The approach of legal institutionalism is primarily analytic rather than normative, but it does illuminate some particular policy perspectives. First, because information is dispersed and hugely varied in large-scale complex economies, markets are unavoidable and the classical socialist vision of wholesale collective planning is ruled out. But post-capitalist possibilities exist through the supersession of the employment relationship by self-employment or worker cooperatives.
Second, the emphasis on the legal foundation of basic capitalist institutions, in regard to property, contract, firms and finance, suggests that the construction of effective and relatively incorrupt legal institutions is important for developing countries. While all laws depend on customary support and on acknowledgement of authority, it is unrealistic to expect that these arrangements will evolve spontaneously, apart from the intervention of the state apparatus. Historically this has never happened in large-scale, complex, modern economies.

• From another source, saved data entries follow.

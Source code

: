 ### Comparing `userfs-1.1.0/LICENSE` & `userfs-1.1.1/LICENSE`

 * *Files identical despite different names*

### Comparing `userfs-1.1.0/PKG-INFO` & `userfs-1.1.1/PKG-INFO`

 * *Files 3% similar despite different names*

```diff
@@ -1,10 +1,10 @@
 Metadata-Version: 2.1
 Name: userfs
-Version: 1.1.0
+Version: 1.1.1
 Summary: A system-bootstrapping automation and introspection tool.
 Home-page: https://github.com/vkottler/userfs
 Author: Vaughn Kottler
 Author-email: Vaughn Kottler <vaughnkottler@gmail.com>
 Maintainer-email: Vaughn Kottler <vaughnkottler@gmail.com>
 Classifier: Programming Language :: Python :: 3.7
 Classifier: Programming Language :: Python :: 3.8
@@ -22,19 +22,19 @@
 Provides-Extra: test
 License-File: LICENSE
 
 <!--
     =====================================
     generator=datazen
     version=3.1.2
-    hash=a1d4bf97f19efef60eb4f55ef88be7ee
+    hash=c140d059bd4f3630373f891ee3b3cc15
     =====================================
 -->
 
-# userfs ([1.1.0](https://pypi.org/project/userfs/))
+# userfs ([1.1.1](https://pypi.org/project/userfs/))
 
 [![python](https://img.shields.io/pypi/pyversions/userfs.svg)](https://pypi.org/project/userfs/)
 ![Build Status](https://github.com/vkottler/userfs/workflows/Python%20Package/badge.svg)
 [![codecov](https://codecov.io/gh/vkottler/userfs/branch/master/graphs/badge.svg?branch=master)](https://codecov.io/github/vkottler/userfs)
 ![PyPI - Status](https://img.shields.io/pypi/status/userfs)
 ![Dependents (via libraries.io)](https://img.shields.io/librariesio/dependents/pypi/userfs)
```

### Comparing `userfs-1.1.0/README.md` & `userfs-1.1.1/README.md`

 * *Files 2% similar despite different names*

Third, because complete futures markets for labour power are ruled out by the abolition of slavery and the adoption of employment contracts, capitalism always has missing markets. The theory of general equilibrium with missing markets tells us that in such a system a market equilibrium may be Pareto suboptimal. Furthermore, when markets are incomplete, opening new markets may make things worse rather than better.
Fourth, the primary mechanism for the extension of inequalities in income and wealth is identified as the concentration of ownership of collateralisable assets in the hands of a minority of the population. Unlike the owners of labour power, the owners of capital goods and monetary assets can use their property to borrow more money, and make still more. This puts policies to alleviate inequality at the top of the agenda.
Among both opponents and critics, few appreciate that capitalism cannot in principle be a 100 percent market system, no matter how far it tries to move in that direction. By pushing back slavery and widening wage-labor, capitalism limited markets at its core: it disallowed complete futures markets for labor power. Capitalism inescapably implies limits to the scope of markets and commodity exchange.
The birth of capitalism was stimulated by Enlightenment ideas of individual liberty and equality under the law. But rightly we lack the liberties to enslave others, trade in slaves, or enslave ourselves. We have equal legal rights to use property to produce more wealth. But the owner of labor power is placed at two indelible disadvantages, compared with the owner of non-labor assets. Because of the ban on slavery, the individual cannot be used as collateral for obtaining loans, and cannot separate himself or herself from the deployment of his or her labor in production. These are systemic limitations to the Enlightenment principles of liberty and equality that are embedded in capitalism at its core.